In recent years, some provincial governments have introduced regulations requiring car manufacturers and their dealers to advertise “all-in” pricing that gives consumers a better idea of a vehicle’s true purchase price.

Still, some unscrupulous car dealers may try to charge you extra by installing accessories you didn’t ask for, or by inflating legitimate fees for registering and licensing the vehicle in your name.

With some basic knowledge about how car pricing works and what MSRP represents, you’ll be able to negotiate your next car or truck purchase with confidence, knowing you’re getting what you paid for at a fair price, without paying too much. If selling or trading in your current vehicle, here's how to know what your vehicle is worth.

What does MSRP mean & how does it differ from base price?

MSRP is an abbreviation for “manufacturer’s suggested retail price” – the price the automaker suggests its dealers ask for the vehicle in question. Automakers determine this suggested price by factoring in production costs (raw materials, labor, etc.), marketing strategy, and desired profit margins, while also considering overall market demand and competition.

Because most automakers and brands sell vehicles through the traditional dealership model, the dealer acts as a third party: They buy vehicles from the manufacturer at one price, and then sell them on to consumers at the MSRP, which is higher. The idea is that the dealer makes a profit on each car it sells.

Car dealerships’ MSRP vs base price

A vehicle’s base price (or base MSRP) is the cost of the most basic version of a model, without any optional features or upgrades. If you choose a higher trim level or add extra options with more features, the MSRP will increase accordingly. For example, the base model of a car might have an MSRP of $25,000, but a fully-loaded version of the same car could have an MSRP of $30,000 or more once all the additional features are included. In other words, the MSRP for a specific vehicle equals the base price plus the cost of any factory-installed options or packages (these prices are usually listed on the manufacturer’s website).

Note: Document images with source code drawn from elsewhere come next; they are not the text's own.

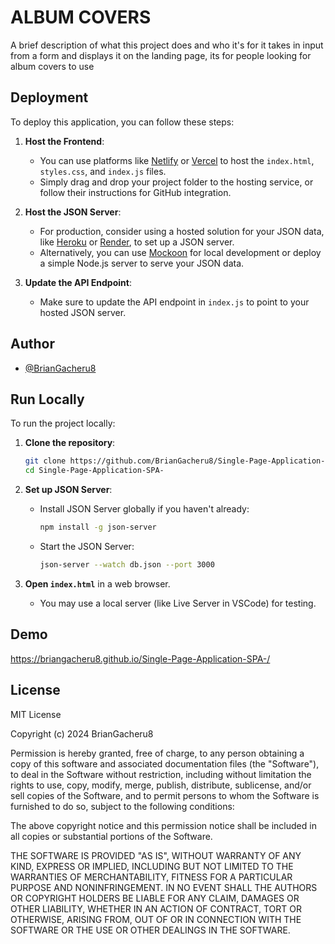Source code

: # ALBUM COVERS

A brief description of what this project does and who it's for
it takes in input from a form and displays it on the landing page, its for people looking for album covers to use


## Deployment

To deploy this application, you can follow these steps:

1. **Host the Frontend**:
   - You can use platforms like [Netlify](https://www.netlify.com/) or [Vercel](https://vercel.com/) to host the `index.html`, `styles.css`, and `index.js` files.
   - Simply drag and drop your project folder to the hosting service, or follow their instructions for GitHub integration.

2. **Host the JSON Server**:
   - For production, consider using a hosted solution for your JSON data, like [Heroku](https://www.heroku.com/) or [Render](https://render.com/), to set up a JSON server.
   - Alternatively, you can use [Mockoon](https://mockoon.com/) for local development or deploy a simple Node.js server to serve your JSON data.

3. **Update the API Endpoint**:
   - Make sure to update the API endpoint in `index.js` to point to your hosted JSON server.



## Author

- [@BrianGacheru8](https://github.com/BrianGacheru8)


## Run Locally
To run the project locally:

1. **Clone the repository**:
    ```bash
    git clone https://github.com/BrianGacheru8/Single-Page-Application-SPA-.git
    cd Single-Page-Application-SPA-
    ```

2. **Set up JSON Server**:
   - Install JSON Server globally if you haven't already:
     ```bash
     npm install -g json-server
     ```
   - Start the JSON Server:
     ```bash
     json-server --watch db.json --port 3000
     ```

3. **Open `index.html`** in a web browser. 
   - You may use a local server (like Live Server in VSCode) for testing.

## Demo
https://briangacheru8.github.io/Single-Page-Application-SPA-/



## License

MIT License

Copyright (c) 2024 BrianGacheru8

Permission is hereby granted, free of charge, to any person obtaining a copy
of this software and associated documentation files (the "Software"), to deal
in the Software without restriction, including without limitation the rights
to use, copy, modify, merge, publish, distribute, sublicense, and/or sell
copies of the Software, and to permit persons to whom the Software is
furnished to do so, subject to the following conditions:

The above copyright notice and this permission notice shall be included in all
copies or substantial portions of the Software.

THE SOFTWARE IS PROVIDED "AS IS", WITHOUT WARRANTY OF ANY KIND, EXPRESS OR
IMPLIED, INCLUDING BUT NOT LIMITED TO THE WARRANTIES OF MERCHANTABILITY,
FITNESS FOR A PARTICULAR PURPOSE AND NONINFRINGEMENT. IN NO EVENT SHALL THE
AUTHORS OR COPYRIGHT HOLDERS BE LIABLE FOR ANY CLAIM, DAMAGES OR OTHER
LIABILITY, WHETHER IN AN ACTION OF CONTRACT, TORT OR OTHERWISE, ARISING FROM,
OUT OF OR IN CONNECTION WITH THE SOFTWARE OR THE USE OR OTHER DEALINGS IN THE
SOFTWARE.
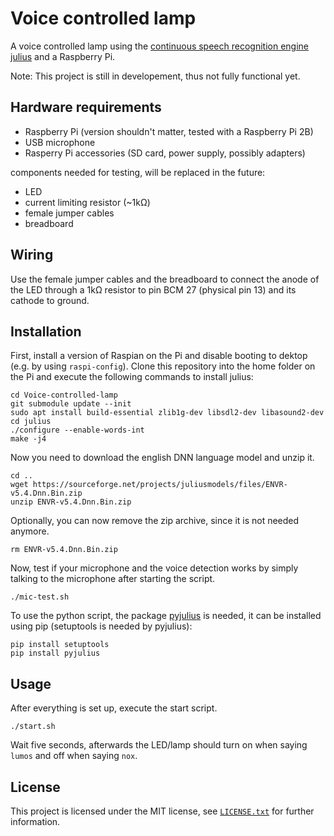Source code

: # Voice controlled lamp
A voice controlled lamp using the [continuous speech recognition engine julius](https://github.com/julius-speech/julius) and a Raspberry Pi.

Note: This project is still in developement, thus not fully functional yet.


## Hardware requirements
- Raspberry Pi (version shouldn't matter, tested with a Raspberry Pi 2B)
- USB microphone
- Rasperry Pi accessories (SD card, power supply, possibly adapters)


components needed for testing, will be replaced in the future:
- LED
- current limiting resistor (~1kΩ)
- female jumper cables
- breadboard


## Wiring
Use the female jumper cables and the breadboard to connect the anode of the LED through a 1kΩ resistor to pin BCM 27 (physical pin 13) and its cathode to ground.


## Installation
First, install a version of Raspian on the Pi and disable booting to dektop (e.g. by using `raspi-config`). Clone this repository into the home folder on the Pi and execute the following commands to install julius:
```shell
cd Voice-controlled-lamp
git submodule update --init
sudo apt install build-essential zlib1g-dev libsdl2-dev libasound2-dev
cd julius
./configure --enable-words-int
make -j4
```

Now you need to download the english DNN language model and unzip it.
```shell
cd ..
wget https://sourceforge.net/projects/juliusmodels/files/ENVR-v5.4.Dnn.Bin.zip
unzip ENVR-v5.4.Dnn.Bin.zip
```

Optionally, you can now remove the zip archive, since it is not needed anymore.
```shell
rm ENVR-v5.4.Dnn.Bin.zip
```

Now, test if your microphone and the voice detection works by simply talking to the microphone after starting the script.
```shell
./mic-test.sh
```

To use the python script, the package [pyjulius](https://github.com/Diaoul/pyjulius) is needed, it can be installed using pip (setuptools is needed by pyjulius):
```shell
pip install setuptools 
pip install pyjulius
```

## Usage
After everything is set up, execute the start script.
```shell
./start.sh
```
Wait five seconds, afterwards the LED/lamp should turn on when saying `lumos` and off when saying `nox`.


## License
This project is licensed under the MIT license, see [`LICENSE.txt`](LICENSE.txt) for further information.
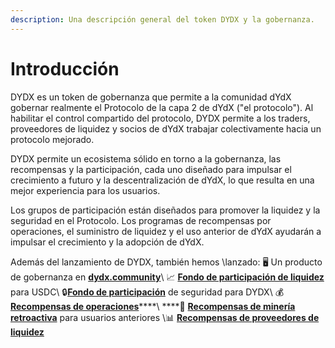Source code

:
 ```yaml
---
description: Una descripción general del token DYDX y la gobernanza.
---
```


# Introducción

DYDX es un token de gobernanza que permite a la comunidad dYdX gobernar realmente el Protocolo de la capa 2 de dYdX ("el protocolo"). Al habilitar el control compartido del protocolo, DYDX permite a los traders, proveedores de liquidez y socios de dYdX trabajar colectivamente hacia un protocolo mejorado.

DYDX permite un ecosistema sólido en torno a la gobernanza, las recompensas y la participación, cada uno diseñado para impulsar el crecimiento a futuro y la descentralización de dYdX, lo que resulta en una mejor experiencia para los usuarios.

Los grupos de participación están diseñados para promover la liquidez y la seguridad en el Protocolo. Los programas de recompensas por operaciones, el suministro de liquidez y el uso anterior de dYdX ayudarán a impulsar el crecimiento y la adopción de dYdX.

Además del lanzamiento de DYDX, también hemos \\lanzado: 🖥️  Un producto de gobernanza en [**dydx.community**](https://dydx.community)\ 📈 [**Fondo de participación de liquidez**](staking-pools/liquidity-staking-pool.md) para USDC\ 🔒[**Fondo de participación**](staking-pools/safety-staking-pool.md) de seguridad para DYDX\ 💰 [**Recompensas de operaciones**](rewards/trading-rewards.md)****\ ****💸 [**Recompensas de minería retroactiva**](rewards/retroactive-mining-rewards.md) para usuarios anteriores \📊 [**Recompensas de proveedores de liquidez**](rewards/liquidity-provider-rewards.md)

That final MSRP is what you’ll see on the car’s window sticker (hence the term “sticker price”). It represents the manufacturer’s recommended selling price (list price) for that particular vehicle configuration. In practical terms, the MSRP serves as a starting point for your car purchase – it’s the list price that you can use as a reference, but it’s not necessarily what you will end up paying after negotiations.

Keep in mind: MSRP is a recommended starting point, not a fixed or final amount. The actual price you pay (often called the transaction price) might end up lower than MSRP if you negotiate a deal or if there are discounts and incentives, or it could even be higher than MSRP for certain high-demand vehicles when there’s limited supply. Also, MSRP itself excludes taxes and other official charges – those will be added on top of the vehicle’s price during the purchase process.

Can you negotiate the MSRP when buying a car?

Yes – not only can you try to negotiate a price lower than a vehicle’s MSRP, but you should. The MSRP is a starting point (a suggested price), and dealers generally expect some haggling. Since car dealers buy vehicles from the manufacturer at a cost lower than the MSRP, there’s usually profit margin built in. However, how much you can get the price down depends on a few key factors – like the market demand for that model, how much inventory is available (if supply is limited or the vehicle is in high demand, there may be less room for a discount), and any dealer incentives or promotions available at the time.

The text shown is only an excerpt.